En fait, malgré les effets d’annonce occidentaux, il semble que les politiques de sanction ont surtout confirmé la résilience des dispositifs russes de contournement établis depuis 2014 en prévision d’un conflit, direct ou par procuration, avec les pays de l’Otan (24). Dans ce cadre, l’« économie de guerre » russe, aussi imparfaite soit-elle, paraît néanmoins en mesure de résister à la « guerre économique » lancée par les pays occidentaux (25).
La lente dé-dollarisation du système monétaire international confortée par les politiques de sanction occidentales
Dans le même temps, les politiques de sanction occidentales risquent d’encourager un lent mouvement de dé-dollarisation de l’économie mondiale, qui préexistait déjà à la guerre en Ukraine, comme l’a d’ailleurs signalé la directrice adjointe du FMI Gita Gopinath (26). Certes, le dollar demeure aujourd’hui la première monnaie internationale, à la fois comme valeur de réserve et d’échange sur les marchés internationaux, mais aussi comme valeur de référence. À ce titre, la monnaie verte n’a pas de rival chinois ou européen à sa mesure pour encore plusieurs décennies (27). Néanmoins, sa dynamique de recul s’est trouvée confirmée par la guerre en Ukraine.
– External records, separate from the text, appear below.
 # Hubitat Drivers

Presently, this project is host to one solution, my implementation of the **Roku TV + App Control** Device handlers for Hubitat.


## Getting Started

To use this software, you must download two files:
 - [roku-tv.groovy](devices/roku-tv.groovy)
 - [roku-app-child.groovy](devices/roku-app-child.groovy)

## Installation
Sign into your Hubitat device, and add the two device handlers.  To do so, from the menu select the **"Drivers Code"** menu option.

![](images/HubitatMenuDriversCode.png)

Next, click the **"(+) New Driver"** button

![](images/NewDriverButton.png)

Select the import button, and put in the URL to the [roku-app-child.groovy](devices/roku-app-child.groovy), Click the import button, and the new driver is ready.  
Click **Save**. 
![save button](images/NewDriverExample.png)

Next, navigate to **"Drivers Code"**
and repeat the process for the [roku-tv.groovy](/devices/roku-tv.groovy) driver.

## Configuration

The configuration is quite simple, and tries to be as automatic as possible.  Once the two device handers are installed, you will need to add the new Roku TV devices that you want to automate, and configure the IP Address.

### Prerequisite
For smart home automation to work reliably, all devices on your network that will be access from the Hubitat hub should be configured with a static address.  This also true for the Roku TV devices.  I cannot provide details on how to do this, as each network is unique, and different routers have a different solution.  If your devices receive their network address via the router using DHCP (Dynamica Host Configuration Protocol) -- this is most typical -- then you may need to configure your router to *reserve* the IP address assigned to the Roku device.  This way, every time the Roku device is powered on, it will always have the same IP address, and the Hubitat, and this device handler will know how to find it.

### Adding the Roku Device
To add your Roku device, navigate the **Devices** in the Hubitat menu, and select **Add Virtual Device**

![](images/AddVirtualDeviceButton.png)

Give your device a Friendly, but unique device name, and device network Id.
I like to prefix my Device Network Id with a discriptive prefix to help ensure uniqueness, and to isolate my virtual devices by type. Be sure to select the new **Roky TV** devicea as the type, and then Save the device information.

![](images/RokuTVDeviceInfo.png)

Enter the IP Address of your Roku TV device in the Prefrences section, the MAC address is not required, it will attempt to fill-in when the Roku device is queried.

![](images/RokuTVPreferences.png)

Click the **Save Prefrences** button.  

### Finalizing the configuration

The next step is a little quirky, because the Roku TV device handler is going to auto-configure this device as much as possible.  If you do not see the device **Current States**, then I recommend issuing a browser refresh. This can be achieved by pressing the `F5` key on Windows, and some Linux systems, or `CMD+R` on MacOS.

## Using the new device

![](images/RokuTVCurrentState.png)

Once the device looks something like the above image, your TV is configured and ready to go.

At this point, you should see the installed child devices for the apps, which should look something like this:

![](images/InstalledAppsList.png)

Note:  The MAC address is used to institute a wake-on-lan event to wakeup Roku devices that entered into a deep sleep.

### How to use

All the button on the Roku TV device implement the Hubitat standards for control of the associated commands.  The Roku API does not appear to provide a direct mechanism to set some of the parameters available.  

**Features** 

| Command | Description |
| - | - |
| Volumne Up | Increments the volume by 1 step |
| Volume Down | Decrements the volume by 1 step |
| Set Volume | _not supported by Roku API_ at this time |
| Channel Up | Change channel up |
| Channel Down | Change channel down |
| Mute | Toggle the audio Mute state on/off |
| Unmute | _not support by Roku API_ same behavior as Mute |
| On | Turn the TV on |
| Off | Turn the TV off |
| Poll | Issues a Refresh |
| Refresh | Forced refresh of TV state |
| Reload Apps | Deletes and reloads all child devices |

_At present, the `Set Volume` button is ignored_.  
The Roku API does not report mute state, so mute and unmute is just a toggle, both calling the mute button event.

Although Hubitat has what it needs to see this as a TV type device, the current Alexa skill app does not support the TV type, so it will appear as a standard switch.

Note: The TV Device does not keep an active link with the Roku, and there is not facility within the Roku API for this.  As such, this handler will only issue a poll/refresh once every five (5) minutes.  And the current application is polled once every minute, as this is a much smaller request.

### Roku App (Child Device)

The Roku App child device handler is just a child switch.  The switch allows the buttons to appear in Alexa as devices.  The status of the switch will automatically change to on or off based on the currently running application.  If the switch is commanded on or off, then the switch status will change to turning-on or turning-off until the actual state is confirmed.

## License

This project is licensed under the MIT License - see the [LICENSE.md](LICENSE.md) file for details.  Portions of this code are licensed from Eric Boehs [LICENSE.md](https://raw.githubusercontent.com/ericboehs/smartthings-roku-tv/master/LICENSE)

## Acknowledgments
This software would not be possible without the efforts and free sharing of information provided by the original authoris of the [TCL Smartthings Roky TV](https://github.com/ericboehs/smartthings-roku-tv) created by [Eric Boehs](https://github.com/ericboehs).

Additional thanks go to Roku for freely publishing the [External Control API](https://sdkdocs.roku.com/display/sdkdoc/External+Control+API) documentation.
Au lieu de se replier vers l’euro, la livre sterling britannique et le yen japonais, les États non occidentaux se tournent désormais vers d’autres monnaies non traditionnelles à titre de valeur refuge (28). En outre, l’éviction de la Russie de la messagerie financière SWIFT (Society for Worldwide Interbank Financial Telecommunication) n’a pas empêché les banques russes de se replier sur des alternatives comme le réseau chinois CIPS (China International Payments System) (29).
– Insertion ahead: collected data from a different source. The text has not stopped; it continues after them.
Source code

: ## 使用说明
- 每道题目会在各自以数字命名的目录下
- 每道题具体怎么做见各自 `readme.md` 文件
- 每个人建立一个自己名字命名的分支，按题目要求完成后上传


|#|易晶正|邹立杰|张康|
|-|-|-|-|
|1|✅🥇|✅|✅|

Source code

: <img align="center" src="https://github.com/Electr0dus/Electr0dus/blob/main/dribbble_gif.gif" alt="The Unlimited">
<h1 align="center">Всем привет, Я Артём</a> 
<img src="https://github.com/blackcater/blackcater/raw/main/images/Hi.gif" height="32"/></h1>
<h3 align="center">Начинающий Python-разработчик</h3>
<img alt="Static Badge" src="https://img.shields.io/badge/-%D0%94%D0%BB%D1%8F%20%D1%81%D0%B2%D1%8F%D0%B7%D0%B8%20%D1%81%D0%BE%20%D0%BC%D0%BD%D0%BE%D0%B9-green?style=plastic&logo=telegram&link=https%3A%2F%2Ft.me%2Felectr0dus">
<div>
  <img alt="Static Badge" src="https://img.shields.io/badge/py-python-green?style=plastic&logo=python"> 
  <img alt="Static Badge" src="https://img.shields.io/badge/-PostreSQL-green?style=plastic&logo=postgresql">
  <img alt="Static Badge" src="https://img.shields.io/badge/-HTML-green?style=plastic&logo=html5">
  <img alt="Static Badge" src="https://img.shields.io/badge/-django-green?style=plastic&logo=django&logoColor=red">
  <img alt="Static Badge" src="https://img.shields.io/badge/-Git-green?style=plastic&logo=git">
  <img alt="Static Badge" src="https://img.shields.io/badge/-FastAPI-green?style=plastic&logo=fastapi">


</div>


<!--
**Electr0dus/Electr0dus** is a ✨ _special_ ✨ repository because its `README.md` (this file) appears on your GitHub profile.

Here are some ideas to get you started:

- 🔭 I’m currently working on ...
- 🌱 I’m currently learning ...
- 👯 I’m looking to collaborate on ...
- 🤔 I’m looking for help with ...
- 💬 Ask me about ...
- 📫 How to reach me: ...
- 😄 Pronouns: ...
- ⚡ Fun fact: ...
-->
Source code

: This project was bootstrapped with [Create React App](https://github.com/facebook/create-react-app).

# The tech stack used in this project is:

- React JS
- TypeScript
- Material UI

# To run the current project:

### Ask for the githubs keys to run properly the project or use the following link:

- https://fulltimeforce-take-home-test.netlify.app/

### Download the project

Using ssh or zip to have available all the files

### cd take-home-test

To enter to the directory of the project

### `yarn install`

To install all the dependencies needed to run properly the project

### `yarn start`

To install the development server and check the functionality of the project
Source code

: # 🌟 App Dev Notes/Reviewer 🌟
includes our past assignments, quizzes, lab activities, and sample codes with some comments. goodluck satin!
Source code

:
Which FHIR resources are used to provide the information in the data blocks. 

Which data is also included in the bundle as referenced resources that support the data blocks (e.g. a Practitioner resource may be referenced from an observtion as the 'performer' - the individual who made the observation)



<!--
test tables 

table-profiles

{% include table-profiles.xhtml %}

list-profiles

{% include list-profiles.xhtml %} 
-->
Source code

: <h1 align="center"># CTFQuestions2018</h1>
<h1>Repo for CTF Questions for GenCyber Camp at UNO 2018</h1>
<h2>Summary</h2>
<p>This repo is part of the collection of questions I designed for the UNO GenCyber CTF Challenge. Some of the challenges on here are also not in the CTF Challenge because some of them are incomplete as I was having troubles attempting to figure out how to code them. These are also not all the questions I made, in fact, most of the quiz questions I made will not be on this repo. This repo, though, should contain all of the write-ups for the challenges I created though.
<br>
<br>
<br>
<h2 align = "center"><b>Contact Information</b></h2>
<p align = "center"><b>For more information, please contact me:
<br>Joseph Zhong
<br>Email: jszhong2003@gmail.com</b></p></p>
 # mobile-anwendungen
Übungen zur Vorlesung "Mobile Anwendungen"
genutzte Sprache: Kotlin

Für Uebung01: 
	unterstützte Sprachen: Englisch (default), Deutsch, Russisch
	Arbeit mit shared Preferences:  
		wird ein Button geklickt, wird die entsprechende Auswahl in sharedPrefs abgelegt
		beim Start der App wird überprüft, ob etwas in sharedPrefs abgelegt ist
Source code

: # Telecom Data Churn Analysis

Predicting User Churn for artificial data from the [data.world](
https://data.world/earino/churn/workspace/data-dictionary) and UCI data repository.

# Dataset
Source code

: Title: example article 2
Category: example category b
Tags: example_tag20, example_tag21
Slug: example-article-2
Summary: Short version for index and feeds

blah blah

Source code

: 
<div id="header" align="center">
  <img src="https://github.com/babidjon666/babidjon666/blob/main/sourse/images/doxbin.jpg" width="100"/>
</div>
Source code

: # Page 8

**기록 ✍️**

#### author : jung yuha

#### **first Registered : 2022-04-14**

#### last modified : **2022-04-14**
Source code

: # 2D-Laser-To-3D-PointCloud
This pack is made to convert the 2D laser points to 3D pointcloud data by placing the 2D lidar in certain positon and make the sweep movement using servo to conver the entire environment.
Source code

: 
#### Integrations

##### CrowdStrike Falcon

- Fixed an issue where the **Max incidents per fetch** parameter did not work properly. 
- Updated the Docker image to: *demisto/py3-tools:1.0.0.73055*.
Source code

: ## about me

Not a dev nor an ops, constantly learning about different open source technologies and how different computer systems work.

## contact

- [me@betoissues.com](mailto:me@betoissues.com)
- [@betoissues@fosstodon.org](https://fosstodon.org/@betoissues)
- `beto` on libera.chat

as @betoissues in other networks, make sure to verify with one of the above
Ce mouvement d’émancipation vis-à-vis du dollar est impulsé par le « cartel émergent des sanctionnés » (30), ces pays non occidentaux qui rejettent d’une même voix les tentations unipolaires américaines pour en avoir subi, par le passé, tout l’arbitraire (31). À cette fin, les membres de ce « club des sanctionnés » ont développé un catalogue de « bonnes conduites » (32) visant à immuniser leurs économies face aux mesures coercitives occidentales, en s’inspirant de l’expérience des pays ciblés par Washington, comme la Corée du Nord, l’Iran, l’Afghanistan ou encore Cuba.
L’impossible « front uni » contre la Russie dans un contexte d’avènement du Sud global
Dans ces circonstances, même si la majorité des pays membres de l’ONU ont condamné sur le plan formel l’agression russe en Ukraine, ils ont cependant catégoriquement refusé de s’associer aux sanctions économiques occidentales dirigées contre Moscou.
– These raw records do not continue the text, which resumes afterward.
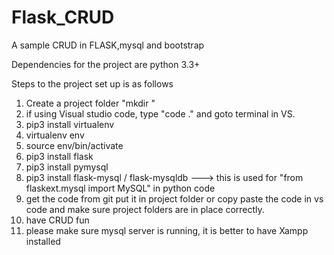 # Flask_CRUD
A sample CRUD in FLASK,mysql and bootstrap

Dependencies for the project are python 3.3+

Steps to the project set up is as follows

1) Create a project folder "mkdir <foldername>"
2) if using Visual studio code, type "code ." and goto terminal in VS.
3) pip3 install virtualenv
4) virtualenv env
5) source env/bin/activate
6) pip3 install flask
7) pip3 install pymysql
8) pip3 install flask-mysql / flask-mysqldb  ---> this is used for "from flaskext.mysql import MySQL" in python code
9) get the code from git put it in project folder or copy paste the code in vs code and make sure project folders are in place correctly.
10) have CRUD fun
11) please make sure mysql server is running, it is better to have Xampp installed
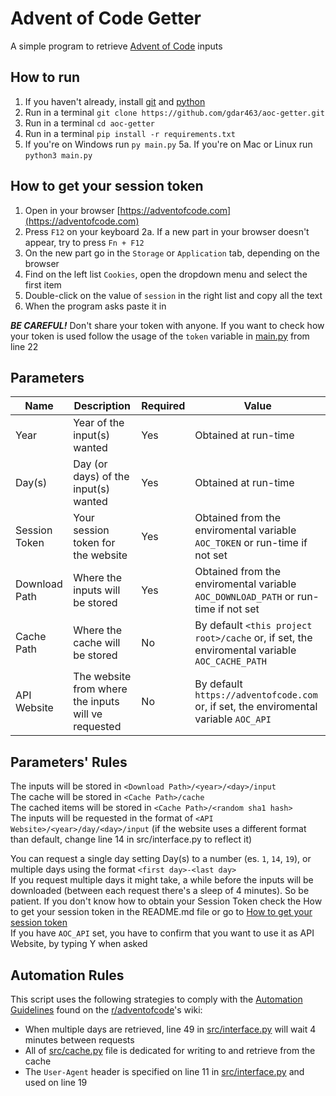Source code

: # Advent of Code Getter

A simple program to retrieve [Advent of Code](https://adventofcode.com) inputs   

## How to run

1. If you haven't already, install [git](https://git-scm.com/downloads) and [python](https://www.python.org/downloads/)
2. Run in a terminal `git clone https://github.com/gdar463/aoc-getter.git`
3. Run in a terminal `cd aoc-getter`
4. Run in a terminal `pip install -r requirements.txt`
5. If you're on Windows run `py main.py`
    5a. If you're on Mac or Linux run `python3 main.py`

## How to get your session token

1. Open in your browser [https://adventofcode.com](https://adventofcode.com)
2. Press `F12` on your keyboard
    2a. If a new part in your browser doesn't appear, try to press `Fn + F12`
3. On the new part go in the `Storage` or `Application` tab, depending on the browser
4. Find on the left list `Cookies`, open the dropdown menu and select the first item
5. Double-click on the value of `session` in the right list and copy all the text
6. When the program asks paste it in

***BE CAREFUL!***
Don't share your token with anyone. If you want to check how your token is used follow the usage of the `token` variable in [main.py](main.py) from line 22

## Parameters

| Name          | Description                                         | Required | Value                                                                                           |
|---------------|-----------------------------------------------------|----------|-------------------------------------------------------------------------------------------------|
| Year          | Year of the input(s) wanted                         | Yes      | Obtained at run-time                                                                            |
| Day(s)        | Day (or days) of the input(s) wanted                | Yes      | Obtained at run-time                                                                            |
| Session Token | Your session token for the website                  | Yes      | Obtained from the enviromental variable `AOC_TOKEN` or run-time if not set                      |
| Download Path | Where the inputs will be stored                     | Yes      | Obtained from the enviromental variable `AOC_DOWNLOAD_PATH` or run-time if not set              |
| Cache Path    | Where the cache will be stored                      | No       | By default `<this project root>/cache` or, if set, the enviromental variable `AOC_CACHE_PATH`   |
| API Website   | The website from where the inputs will ve requested | No       | By default `https://adventofcode.com` or, if set, the enviromental variable `AOC_API`           |

## Parameters' Rules

The inputs will be stored in `<Download Path>/<year>/<day>/input`    
The cache will be stored in `<Cache Path>/cache`   
The cached items will be stored in `<Cache Path>/<random sha1 hash>`   
The inputs will be requested in the format of `<API Website>/<year>/day/<day>/input` (if the website uses a different format than default, change line 14 in src/interface.py to reflect it)   
   
You can request a single day setting Day(s) to a number (es. `1`, `14`, `19`), or multiple days using the format `<first day>-<last day>`   
If you request multiple days it might take, a while before the inputs will be downloaded (between each request there's a sleep of 4 minutes). So be patient.
If you don't know how to obtain your Session Token check the How to get your session token in the README.md file or go to [How to get your session token](#How-to-get-your-session-token)   
If you have `AOC_API` set, you have to confirm that you want to use it as API Website, by typing Y when asked   
   
## Automation Rules

This script uses the following strategies to comply with the [Automation Guidelines](https://www.reddit.com/r/adventofcode/wiki/faqs/automation) found on the [r/adventofcode](https://www.reddit.com/r/adventofcode)'s wiki:
* When multiple days are retrieved, line 49 in [src/interface.py](src/interface.py) will wait 4 minutes between requests
* All of [src/cache.py](src/cache.py) file is dedicated for writing to and retrieve from the cache
* The `User-Agent` header is specified on line 11 in [src/interface.py](src/interface.py) and used on line 19
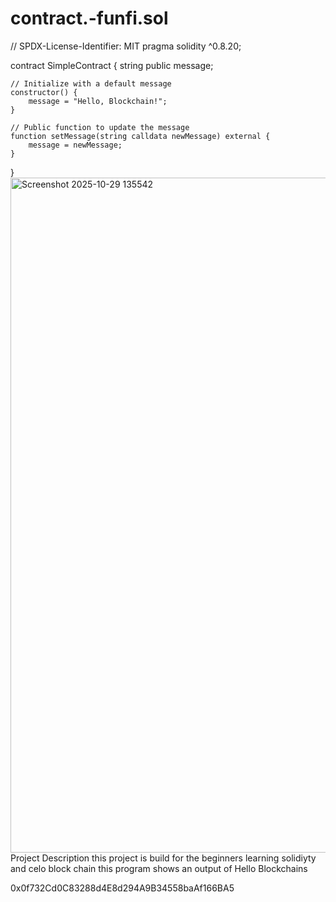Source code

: # contract.-funfi.sol
// SPDX-License-Identifier: MIT
pragma solidity ^0.8.20;

contract SimpleContract {
    string public message;

    // Initialize with a default message
    constructor() {
        message = "Hello, Blockchain!";
    }

    // Public function to update the message
    function setMessage(string calldata newMessage) external {
        message = newMessage;
    }
}
<img width="1920" height="1080" alt="Screenshot 2025-10-29 135542" src="https://github.com/user-attachments/assets/88ca0620-71d9-4bc4-bbe1-a393ebf216ba" />
Project Description
this project is build for the beginners learning solidiyty and celo block chain 
this program shows an output of Hello Blockchains

0x0f732Cd0C83288d4E8d294A9B34558baAf166BA5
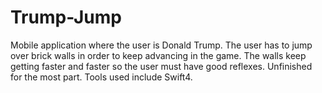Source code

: # Trump-Jump
Mobile application where the user is Donald Trump. The user has to jump over brick walls in order to keep advancing in the game. The walls keep getting faster and faster so the user must have good reflexes. Unfinished for the most part. Tools used include Swift4.
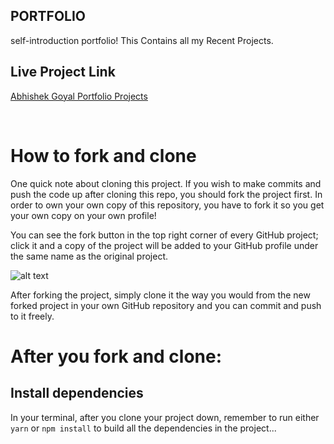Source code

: ## PORTFOLIO


self-introduction portfolio! This Contains all my Recent Projects.


## Live Project Link
[Abhishek Goyal Portfolio Projects](https://abhishek-goyal-portfolio.netlify.app/)

</br>

# How to fork and clone

One quick note about cloning this project. If you wish to make commits and push the code up after cloning this repo, you should fork the project first. In order to own your own copy of this repository, you have to fork it so you get your own copy on your own profile!





You can see the fork button in the top right corner of every GitHub project; click it and a copy of the project will be added to your GitHub profile under the same name as the original project.




![alt text](https://i.ibb.co/1YN7SJ6/Screen-Shot-2019-07-01-at-2-02-40-AM.png "image to fork button")



After forking the project, simply clone it the way you would from the new forked project in your own GitHub repository and you can commit and push to it freely.






# After you fork and clone:





## Install dependencies

In your terminal, after you clone your project down, remember to run either `yarn` or `npm install` to build all the dependencies in the project...











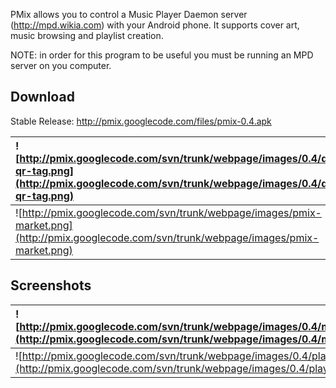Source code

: PMix allows you to control a Music Player Daemon server (http://mpd.wikia.com) with your Android phone. It supports cover art, music browsing and playlist creation.

NOTE: in order for this program to be useful you must be running an MPD server on you computer.

## Download ##
Stable Release:
http://pmix.googlecode.com/files/pmix-0.4.apk

|![http://pmix.googlecode.com/svn/trunk/webpage/images/0.4/download-qr-tag.png](http://pmix.googlecode.com/svn/trunk/webpage/images/0.4/download-qr-tag.png)|
|:----------------------------------------------------------------------------------------------------------------------------------------------------------|
|![http://pmix.googlecode.com/svn/trunk/webpage/images/pmix-market.png](http://pmix.googlecode.com/svn/trunk/webpage/images/pmix-market.png)                |

## Screenshots ##

|![http://pmix.googlecode.com/svn/trunk/webpage/images/0.4/mainscreen.png](http://pmix.googlecode.com/svn/trunk/webpage/images/0.4/mainscreen.png)|![http://pmix.googlecode.com/svn/trunk/webpage/images/0.4/mainmenu.png](http://pmix.googlecode.com/svn/trunk/webpage/images/0.4/mainmenu.png)|
|:------------------------------------------------------------------------------------------------------------------------------------------------|:--------------------------------------------------------------------------------------------------------------------------------------------|
|![http://pmix.googlecode.com/svn/trunk/webpage/images/0.4/playlist.png](http://pmix.googlecode.com/svn/trunk/webpage/images/0.4/playlist.png)    |![http://pmix.googlecode.com/svn/trunk/webpage/images/0.4/settings.png](http://pmix.googlecode.com/svn/trunk/webpage/images/0.4/settings.png)|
En s’opposant à la logique du « front uni » américain contre la Russie, ces pays expriment nettement leur opposition à l’« arsenalisation » systématique du dollar dans les dossiers diplomatiques et stratégiques. Ils voient, en effet, dans cette instrumentalisation monétaire un vestige des réflexes unilatéralistes américains, qui ne sont plus acceptables dans un monde multipolaire. Cette neutralité affichée des « nouveaux non-alignés » a réduit de la sorte l’impact effectif des mesures adoptées contre le régime russe, qui ne fonctionnent véritablement qu’à condition d’isoler complètement le pays visé. Or, la Russie est parvenue à maintenir ses échanges commerciaux et ses exportations énergétiques avec l’ensemble du monde non-occidental, en se passant ainsi du dollar. Une manière pour Moscou de pérenniser son effort de guerre malgré les entraves posées sur ses importations de technologies européennes ou américaines à double usage. En cela, le maintien des coopérations énergétiques, commerciales et des relations financières avec le « Reste du monde » (The Rest versus the West) permet à la Russie, non pas de gagner la guerre, mais plutôt de tenir sur la durée pour contrecarrer les contre-offensives de l’armée ukrainienne, mettant ainsi en échec la politique otanienne de soutien à Kiev.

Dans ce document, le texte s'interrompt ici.